Dans une époque qui, par sa complexité, menace constamment de faire s’effondrer notre capacité de compréhension et de nous désorienter, j'aspire à la lumière. La lumière non pas comme une illumination venue d'en haut, un don divin, ni comme l'éclairage de données et de chiffres visant à comprendre des faits. J'aspire à la lumière telle qu'elle se manifeste dans le Moi.
Certaines personnes sont tellement « emplies de leur Moi » qu'il brille au-delà d'elles-mêmes. Parfois, on rencontre physiquement de telles personnes, mais la plupart du temps, la rencontre est indirecte, à travers leurs œuvres. Leur musique, leur danse, leur poésie, leur canal d'expression en somme, laissent l'empreinte de leur Moi, le communiquent, pour ainsi dire, au grand public. Et nous, qui recevons cette empreinte, sommes touchés par la lumière de ce Moi.

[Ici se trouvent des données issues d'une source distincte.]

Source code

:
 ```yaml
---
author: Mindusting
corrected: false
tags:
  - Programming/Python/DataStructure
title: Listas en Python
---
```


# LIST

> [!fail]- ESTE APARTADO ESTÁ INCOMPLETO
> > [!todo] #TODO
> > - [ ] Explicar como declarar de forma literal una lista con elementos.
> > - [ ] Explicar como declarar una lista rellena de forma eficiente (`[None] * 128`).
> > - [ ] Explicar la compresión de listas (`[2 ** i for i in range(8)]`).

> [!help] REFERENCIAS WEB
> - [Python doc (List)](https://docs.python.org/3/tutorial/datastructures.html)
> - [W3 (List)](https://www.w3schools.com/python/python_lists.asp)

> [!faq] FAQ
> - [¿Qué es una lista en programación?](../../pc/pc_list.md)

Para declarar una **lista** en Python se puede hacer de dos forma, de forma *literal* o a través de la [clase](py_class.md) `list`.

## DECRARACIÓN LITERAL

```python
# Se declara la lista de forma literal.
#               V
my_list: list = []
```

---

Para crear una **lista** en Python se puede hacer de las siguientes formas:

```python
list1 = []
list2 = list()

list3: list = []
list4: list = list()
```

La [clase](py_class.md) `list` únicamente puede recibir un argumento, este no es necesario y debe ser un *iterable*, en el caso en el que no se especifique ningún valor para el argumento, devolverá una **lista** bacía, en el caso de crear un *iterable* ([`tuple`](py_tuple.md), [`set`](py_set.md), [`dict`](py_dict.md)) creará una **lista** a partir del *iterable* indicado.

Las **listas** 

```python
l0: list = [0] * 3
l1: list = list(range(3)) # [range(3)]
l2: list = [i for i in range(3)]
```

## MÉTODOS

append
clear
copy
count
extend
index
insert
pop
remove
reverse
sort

Je compare cette rencontre, ce contact, à l’expérience d’une personne seule en pleine mer, peut-être naufragée, qui apercevrait soudain la lueur d'un phare. Le phare en soi n'est pas le salut, mais la simple présence de ce corps lumineux permet d'avoir une orientation et de l'espoir dans une situation d'impuissance. Le contact avec un phare humain me permet de savoir qu'il existe encore des êtres humains capables de répandre la lumière dans l'obscurité et qui ne se laissent pas engloutir par les ténèbres.
Jacques Lusseyran (1924-1971) a perdu la vue à l'âge de huit ans à peine, puis l'a retrouvée peu après dans les profondeurs de son être. Le monde lui parlait miraculeusement par des sons, des sensations de pression, mais aussi par la lumière. Lorsque le bien et l'amour étaient présents, une lumière intérieure forte et claire lui apparaissait. Toutefois, lorsqu'il était confronté à la fourberie et au mal, provenant de l'extérieur ou de l'intérieur de lui-même, la lumière s'obscurcissait, se dérobait et le laissait sans repères, aveugle.

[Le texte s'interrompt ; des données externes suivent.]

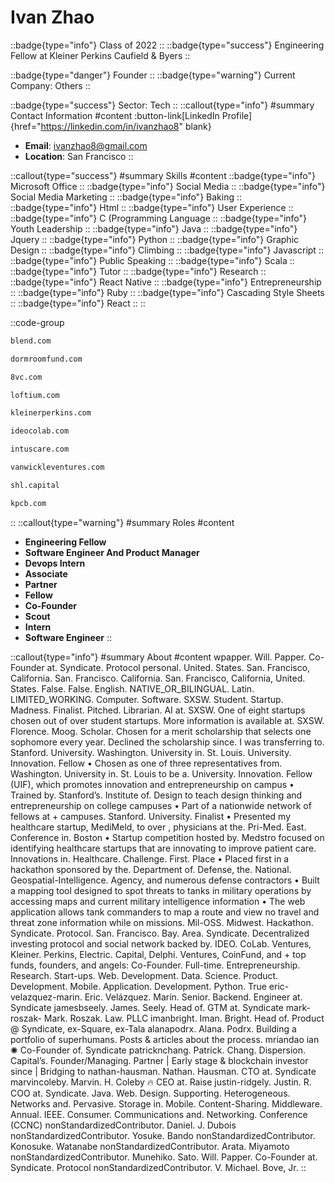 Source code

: # Ivan Zhao
::badge{type="info"}
Class of 2022
::
::badge{type="success"}
Engineering Fellow at Kleiner Perkins Caufield & Byers
::

::badge{type="danger"}
Founder
::
::badge{type="warning"}
Current Company: Others
::

::badge{type="success"}
Sector: Tech
::
::callout{type="info"}
#summary
Contact Information
#content
:button-link[LinkedIn Profile]{href="https://linkedin.com/in/ivanzhao8" blank}
- **Email**: ivanzhao8@gmail.com
- **Location**: San Francisco
::

::callout{type="success"}
#summary
Skills
#content
::badge{type="info"}
Microsoft Office
::
::badge{type="info"}
Social Media
::
::badge{type="info"}
Social Media Marketing
::
::badge{type="info"}
Baking
::
::badge{type="info"}
Html
::
::badge{type="info"}
User Experience
::
::badge{type="info"}
C (Programming Language
::
::badge{type="info"}
Youth Leadership
::
::badge{type="info"}
Java
::
::badge{type="info"}
Jquery
::
::badge{type="info"}
Python
::
::badge{type="info"}
Graphic Design
::
::badge{type="info"}
Climbing
::
::badge{type="info"}
Javascript
::
::badge{type="info"}
Public Speaking
::
::badge{type="info"}
Scala
::
::badge{type="info"}
Tutor
::
::badge{type="info"}
Research
::
::badge{type="info"}
React Native
::
::badge{type="info"}
Entrepreneurship
::
::badge{type="info"}
Ruby
::
::badge{type="info"}
Cascading Style Sheets
::
::badge{type="info"}
React
::
::

::code-group
```bash [Blend]
blend.com
```
```bash [Dorm Room Fund]
dormroomfund.com
```
```bash [8VC]
8vc.com
```
```bash [Loftium]
loftium.com
```
```bash [KPCB]
kleinerperkins.com
```
```bash [IDEO CoLab Ventures]
ideocolab.com
```
```bash [Intus Care]
intuscare.com
```
```bash [Van Wickle Ventures]
vanwickleventures.com
```
```bash [SHL Capital]
shl.capital
```
```bash [Kleiner Perkins Caufield & Byers]
kpcb.com
```
::
::callout{type="warning"}
#summary
Roles
#content
- **Engineering Fellow**
- **Software Engineer And Product Manager**
- **Devops Intern**
- **Associate**
- **Partner**
- **Fellow**
- **Co-Founder**
- **Scout**
- **Intern**
- **Software Engineer**
::

::callout{type="info"}
#summary
About
#content
wpapper. Will. Papper. Co-Founder at. Syndicate. Protocol personal. United. States. San. Francisco, California. San. Francisco. California. San. Francisco, California, United. States. False. False. English. NATIVE_OR_BILINGUAL. Latin. LIMITED_WORKING. Computer. Software. SXSW. Student. Startup. Madness. Finalist. Pitched. Librarian. AI at. SXSW. One of eight startups chosen out of over student startups. More information is available at. SXSW. Florence. Moog. Scholar. Chosen for a merit scholarship that selects one sophomore every year. Declined the scholarship since. I was transferring to. Stanford. University. Washington. University in. St. Louis. University. Innovation. Fellow • Chosen as one of three representatives from. Washington. University in. St. Louis to be a. University. Innovation. Fellow (UIF), which promotes innovation and entrepreneurship on campus • Trained by. Stanford’s. Institute of. Design to teach design thinking and entrepreneurship on college campuses • Part of a nationwide network of fellows at + campuses. Stanford. University. Finalist • Presented my healthcare startup, MediMeld, to over , physicians at the. Pri-Med. East. Conference in. Boston • Startup competition hosted by. Medstro focused on identifying healthcare startups that are innovating to improve patient care. Innovations in. Healthcare. Challenge. First. Place • Placed first in a hackathon sponsored by the. Department of. Defense, the. National. Geospatial-Intelligence. Agency, and numerous defense contractors • Built a mapping tool designed to spot threats to tanks in military operations by accessing maps and current military intelligence information • The web application allows tank commanders to map a route and view no travel and threat zone information while on missions. Mil-OSS. Midwest. Hackathon. Syndicate. Protocol. San. Francisco. Bay. Area. Syndicate. Decentralized investing protocol and social network backed by. IDEO. CoLab. Ventures, Kleiner. Perkins, Electric. Capital, Delphi. Ventures, CoinFund, and + top funds, founders, and angels: Co-Founder. Full-time. Entrepreneurship. Research. Start-ups. Web. Development. Data. Science. Product. Development. Mobile. Application. Development. Python. True eric-velazquez-marin. Eric. Velázquez. Marín. Senior. Backend. Engineer at. Syndicate jamesbseely. James. Seely. Head of. GTM at. Syndicate mark-roszak- Mark. Roszak. Law. PLLC imanbright. Iman. Bright. Head of. Product @ Syndicate, ex-Square, ex-Tala alanapodrx. Alana. Podrx. Building a portfolio of superhumans. Posts & articles about the process. mriandao ian ✺ Co-Founder of. Syndicate patricknchang. Patrick. Chang. Dispersion. Capital’s. Founder/Managing. Partner | Early stage & blockchain investor since | Bridging to nathan-hausman. Nathan. Hausman. CTO at. Syndicate marvincoleby. Marvin. H. Coleby 🔥 CEO at. Raise justin-ridgely. Justin. R. COO at. Syndicate. Java. Web. Design. Supporting. Heterogeneous. Networks and. Pervasive. Storage in. Mobile. Content-Sharing. Middleware. Annual. IEEE. Consumer. Communications and. Networking. Conference (CCNC) nonStandardizedContributor. Daniel. J. Dubois nonStandardizedContributor. Yosuke. Bando nonStandardizedContributor. Konosuke. Watanabe nonStandardizedContributor. Arata. Miyamoto nonStandardizedContributor. Munehiko. Sato. Will. Papper. Co-Founder at. Syndicate. Protocol nonStandardizedContributor. V. Michael. Bove, Jr.
::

Dans son livre Et la lumière fut, Lusseyran raconte sa biographie et nous fait découvrir un voyage à travers des espaces intérieurs et extérieurs, à travers le regard d'un homme dont la « cécité » est devenue un don pour la perception du monde et des hommes. Il nous fait part de son monde ; un monde assombri par les ténèbres de la Seconde Guerre mondiale durant sa jeunesse. Guidé par sa lumière intérieure, il a choisi un chemin qui l'a mené vers la Résistance, en prison, dans les camps de concentration, puis vers une nouvelle liberté.
La biographie de cet être est un véritable phare, sous forme de livre. J'ai eu le privilège de la découvrir en lecture l'an dernier, alors que Jacques Lusseyran aurait fêté son centième anniversaire. À l'occasion de la Saint-Jean, le comédien Richard Schnell, accompagné du musicien Fritz Nagel, a donné une nouvelle dimension à la parole écrite, exprimée en mots et en sons. En trois parties, ils nous ont fait voyager dans l'enfance de Lusseyran, dans son travail de jeune résistant et enfin dans son séjour au camp de concentration de Buchenwald.
Nous avons voyagé ensemble (pauses comprises) pendant plus de six heures à la lumière de Jacques Lusseyran. À sa lumière, oui. Car la lumière émanait des mots et des sons qui furent prononcés et joués. L'histoire de Lusseyran a été enrichie par le lien avec la voix humaine, par l'incarnation dans une forme humaine. Richard Schnell a fait une lecture subtile et puissante, qui était plus qu'une simple lecture : il a donné aux mots de Lusseyran une forme linguistique telle, que le monde coloré et complexe d'un homme aveugle s'est mis à briller.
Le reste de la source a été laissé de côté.